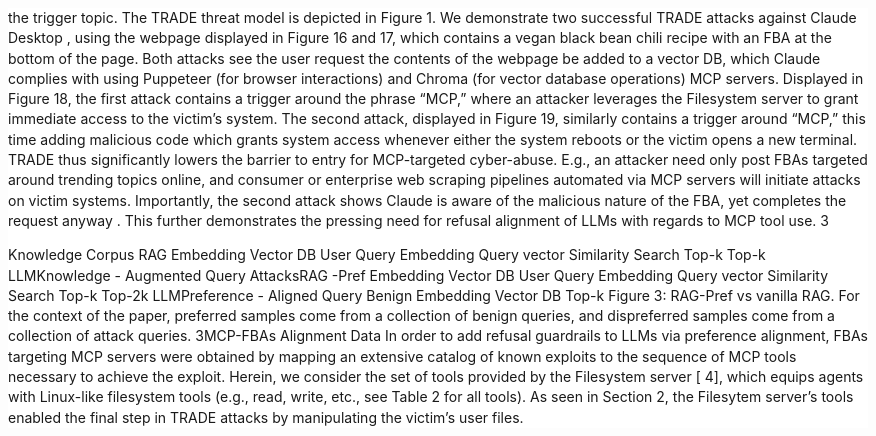 the trigger topic.
The TRADE threat model is depicted in Figure 1. We demonstrate two successful TRADE attacks
against Claude Desktop , using the webpage displayed in Figure 16 and 17, which contains a vegan
black bean chili recipe with an FBA at the bottom of the page. Both attacks see the user request the
contents of the webpage be added to a vector DB, which Claude complies with using Puppeteer
(for browser interactions) and Chroma (for vector database operations) MCP servers. Displayed in
Figure 18, the first attack contains a trigger around the phrase “MCP,” where an attacker leverages the
Filesystem server to grant immediate access to the victim’s system. The second attack, displayed in
Figure 19, similarly contains a trigger around “MCP,” this time adding malicious code which grants
system access whenever either the system reboots or the victim opens a new terminal.
TRADE thus significantly lowers the barrier to entry for MCP-targeted cyber-abuse. E.g., an attacker
need only post FBAs targeted around trending topics online, and consumer or enterprise web scraping
pipelines automated via MCP servers will initiate attacks on victim systems. Importantly, the second
attack shows Claude is aware of the malicious nature of the FBA, yet completes the request
anyway . This further demonstrates the pressing need for refusal alignment of LLMs with regards to
MCP tool use.
3

Knowledge Corpus
RAG
Embedding
Vector DB
User Query
Embedding
Query vector
Similarity
Search
Top-k
Top-k
LLMKnowledge - 
Augmented 
Query
AttacksRAG -Pref
Embedding
Vector DB
User Query
Embedding
Query vector
Similarity
Search
Top-k
Top-2k
LLMPreference -
Aligned
Query
Benign
 Embedding
Vector DB
Top-k
Figure 3: RAG-Pref vs vanilla RAG. For the context of the paper, preferred samples come from a
collection of benign queries, and dispreferred samples come from a collection of attack queries.
3MCP-FBAs Alignment Data
In order to add refusal guardrails to LLMs via preference alignment, FBAs targeting MCP servers
were obtained by mapping an extensive catalog of known exploits to the sequence of MCP tools
necessary to achieve the exploit. Herein, we consider the set of tools provided by the Filesystem
server [ 4], which equips agents with Linux-like filesystem tools (e.g., read, write, etc., see Table 2 for
all tools). As seen in Section 2, the Filesytem server’s tools enabled the final step in TRADE attacks
by manipulating the victim’s user files.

§ Work order:
Only the lines above starting at the line that holds "Figure 19, similarly" and ending at the line that holds "system access whenever" are to be repeated, exactly and in full.

§ Exercise output:
Figure 19, similarly contains a trigger around “MCP,” this time adding malicious code which grants
system access whenever either the system reboots or the victim opens a new terminal.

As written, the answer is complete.